Set-DnsServerRecursionScope -Name . -EnableRecursion $False
Add-DnsServerRecursionScope -Name "InternalClients" -EnableRecursion $True
Explore Add-DnsServerRecursionScope
Create Recursion Policies
DNS
server recursion policies can be created to choose a recursion scope
for a set of queries matching certain criteria. If the DNS server is not
authoritative for those queries, these policies allow admin to control
how to resolve those queries. Here the internal recursion scope which
has recursion enabled is being associated with private network interface
Add-DnsServerQueryResolutionPolicy
-Name "SplitBrainRecursionPolicy" -Action ALLOW -ApplyOnRecursion
-RecursionScope "InternalClients" -ServerInterfaceIP "EQ,10.0.0.39"

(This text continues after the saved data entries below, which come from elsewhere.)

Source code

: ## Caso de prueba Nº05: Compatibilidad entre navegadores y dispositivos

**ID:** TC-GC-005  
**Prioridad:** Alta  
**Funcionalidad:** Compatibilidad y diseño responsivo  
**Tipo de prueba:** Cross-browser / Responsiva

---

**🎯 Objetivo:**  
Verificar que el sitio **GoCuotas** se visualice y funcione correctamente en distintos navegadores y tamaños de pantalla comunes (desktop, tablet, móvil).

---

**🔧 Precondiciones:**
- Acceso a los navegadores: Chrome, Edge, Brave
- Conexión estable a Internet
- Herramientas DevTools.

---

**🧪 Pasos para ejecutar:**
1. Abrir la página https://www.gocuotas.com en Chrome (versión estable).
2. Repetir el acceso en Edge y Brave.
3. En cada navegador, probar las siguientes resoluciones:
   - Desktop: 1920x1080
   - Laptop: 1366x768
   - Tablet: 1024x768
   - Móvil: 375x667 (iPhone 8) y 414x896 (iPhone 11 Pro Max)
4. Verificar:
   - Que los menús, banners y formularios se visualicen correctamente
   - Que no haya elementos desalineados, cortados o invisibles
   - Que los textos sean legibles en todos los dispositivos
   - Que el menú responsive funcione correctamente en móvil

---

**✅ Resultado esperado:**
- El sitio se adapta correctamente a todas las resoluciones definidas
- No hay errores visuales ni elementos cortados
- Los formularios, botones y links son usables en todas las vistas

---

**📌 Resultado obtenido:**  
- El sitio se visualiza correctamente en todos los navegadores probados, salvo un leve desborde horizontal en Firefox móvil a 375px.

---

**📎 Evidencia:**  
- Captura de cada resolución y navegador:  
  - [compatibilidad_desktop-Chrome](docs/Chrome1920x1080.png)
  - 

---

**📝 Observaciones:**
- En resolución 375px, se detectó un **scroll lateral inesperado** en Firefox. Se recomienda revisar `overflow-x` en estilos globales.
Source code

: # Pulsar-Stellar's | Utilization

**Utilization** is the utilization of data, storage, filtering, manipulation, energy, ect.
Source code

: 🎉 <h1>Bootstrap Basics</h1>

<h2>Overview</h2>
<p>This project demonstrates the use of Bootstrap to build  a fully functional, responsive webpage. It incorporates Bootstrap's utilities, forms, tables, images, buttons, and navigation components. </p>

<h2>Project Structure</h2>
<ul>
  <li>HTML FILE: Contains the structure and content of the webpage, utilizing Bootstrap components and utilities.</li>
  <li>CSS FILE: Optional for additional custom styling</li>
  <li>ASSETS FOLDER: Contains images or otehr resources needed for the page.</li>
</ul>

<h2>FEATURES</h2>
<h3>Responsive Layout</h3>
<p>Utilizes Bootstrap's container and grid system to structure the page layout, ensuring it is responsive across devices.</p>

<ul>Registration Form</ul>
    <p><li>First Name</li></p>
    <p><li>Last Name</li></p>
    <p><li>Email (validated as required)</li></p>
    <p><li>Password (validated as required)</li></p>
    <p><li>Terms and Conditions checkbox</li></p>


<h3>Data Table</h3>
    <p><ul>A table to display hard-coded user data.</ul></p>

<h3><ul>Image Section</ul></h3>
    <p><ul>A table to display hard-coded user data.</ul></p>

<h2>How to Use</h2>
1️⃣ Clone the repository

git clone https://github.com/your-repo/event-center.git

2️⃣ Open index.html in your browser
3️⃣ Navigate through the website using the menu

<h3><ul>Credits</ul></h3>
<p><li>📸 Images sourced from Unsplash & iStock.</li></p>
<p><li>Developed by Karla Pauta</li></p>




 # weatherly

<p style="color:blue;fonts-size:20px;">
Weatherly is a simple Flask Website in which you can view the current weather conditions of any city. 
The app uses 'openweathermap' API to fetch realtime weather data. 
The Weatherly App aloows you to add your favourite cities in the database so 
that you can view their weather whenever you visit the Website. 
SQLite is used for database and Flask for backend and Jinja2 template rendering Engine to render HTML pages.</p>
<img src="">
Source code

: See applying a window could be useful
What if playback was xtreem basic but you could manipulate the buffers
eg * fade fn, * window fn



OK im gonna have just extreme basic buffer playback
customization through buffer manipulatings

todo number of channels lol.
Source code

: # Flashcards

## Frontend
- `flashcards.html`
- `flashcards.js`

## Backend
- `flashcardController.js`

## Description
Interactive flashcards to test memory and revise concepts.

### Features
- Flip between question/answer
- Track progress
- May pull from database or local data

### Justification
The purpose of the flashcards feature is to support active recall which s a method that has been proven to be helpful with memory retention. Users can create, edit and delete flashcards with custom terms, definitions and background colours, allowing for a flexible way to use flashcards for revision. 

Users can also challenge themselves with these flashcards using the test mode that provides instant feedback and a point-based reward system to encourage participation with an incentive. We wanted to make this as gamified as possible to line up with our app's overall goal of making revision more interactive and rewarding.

In both the examples ServerInterface
has been taken as a criteria. Sometimes the split-brain may be required
to be deployed on the basis of source client subnet. That can also be
achieved using the client subnet criteria. (See how to use client subnet for traffic management)
How it all works
If a query for which the DNS server is non-authoritative is received, i.e. say for www.microsoft.com,
then the name resolution request is evaluated against the policies on
the DNS server. As these queries do not fall under any zone, the zone
level policies (as defined in first case above) are not evaluated. The
recursion level policies are evaluated and those queries which are
received on private interface match the SplitBrainRecursionPolicy
which points to a recursion scope where recursion has been enabled. The
DNS server then performs recursion to get the answer for www.microsoft.com
from internet and caches it locally. On the other hand if the query is
received on the external interface, no policies match and default
recursion setting (in this case disabled) is applied, preventing the
server from acting as open resolver for external clients while it is
acting as a caching resolver for internal clients.